Monarch Butterfly May Be Moved to Threatened Species List

monarch

Declining monarch butterfly populations—a loss of 90 percent in the eastern U.S. in the last two decades—has led a coalition of scientists and environmental conservation groups to petition the Fish and Wildlife Service to list the butterflies as threatened species.

Listing the monarch butterfly as a threatened species would give it more protection and a greater chance of rebounding, says the groups, which includes the Center for Food Safety and the Xerces Society, along with monarch scientist, Lincoln Brower.

Among the benefits to a threatened species designation for monarch butterflies—an important pollinator species—would be the bonus of protected areas that could help them to rebound.

“We’re at risk of losing a symbolic backyard beauty that has been part of the childhood of every generation of Americans,” Tierra Curry, a senior scientist at the Center for Biological Diversity, one of the groups said in a release. “The 90 percent drop in the monarch’s population is a loss so staggering that in human-population terms it would be like losing every living person in the United States except those in Florida and Ohio.”
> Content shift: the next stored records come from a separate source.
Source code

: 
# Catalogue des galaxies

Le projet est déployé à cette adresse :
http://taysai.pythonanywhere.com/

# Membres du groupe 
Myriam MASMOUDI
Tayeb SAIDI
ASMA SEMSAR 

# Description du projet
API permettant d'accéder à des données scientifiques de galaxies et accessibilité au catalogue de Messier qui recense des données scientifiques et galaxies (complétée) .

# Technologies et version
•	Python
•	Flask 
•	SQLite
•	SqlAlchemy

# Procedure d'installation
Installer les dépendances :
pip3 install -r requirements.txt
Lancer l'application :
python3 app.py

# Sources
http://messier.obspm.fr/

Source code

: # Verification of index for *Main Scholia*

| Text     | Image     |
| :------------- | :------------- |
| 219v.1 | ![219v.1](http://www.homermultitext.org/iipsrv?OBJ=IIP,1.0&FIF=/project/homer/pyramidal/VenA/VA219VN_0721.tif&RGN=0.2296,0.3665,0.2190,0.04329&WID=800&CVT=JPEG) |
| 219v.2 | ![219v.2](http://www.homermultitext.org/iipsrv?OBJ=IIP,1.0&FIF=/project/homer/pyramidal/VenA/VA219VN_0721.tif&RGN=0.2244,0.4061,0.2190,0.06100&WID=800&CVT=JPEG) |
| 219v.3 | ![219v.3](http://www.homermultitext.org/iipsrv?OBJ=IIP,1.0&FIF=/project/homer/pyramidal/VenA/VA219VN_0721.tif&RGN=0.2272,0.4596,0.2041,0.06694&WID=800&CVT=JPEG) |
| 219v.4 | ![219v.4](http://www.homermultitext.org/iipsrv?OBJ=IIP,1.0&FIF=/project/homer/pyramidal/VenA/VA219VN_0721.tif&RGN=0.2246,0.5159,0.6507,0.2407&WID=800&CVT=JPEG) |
Milkweed is the only plant that monarch butterflies will lay their eggs on, and it is rapidly declining from eastern U.S. states, threatening the species. It’s not a valuable plant for farmers and in recent years has been targeted by herbicides, specifically Monsanto’s Roundup. “This practice, as well as the cultivation of 1 million new acres of land in recent years, driven by higher corn and soybean prices, has destroyed milkweed crops, and greatly hurt monarchs,” reports Newsweek.

Now, scientists and environmentalist are urging landowners in the eastern U.S. to begin replanting milkweed. And if the monarch gets its threatened species status, there may be funds to help farmers do that. The U.S. Fish and Wildlife Service has also announced plans to phase out GMOs and some pesticides from National Wildlife Refuge areas, which could help pollinators like the monarch to recover.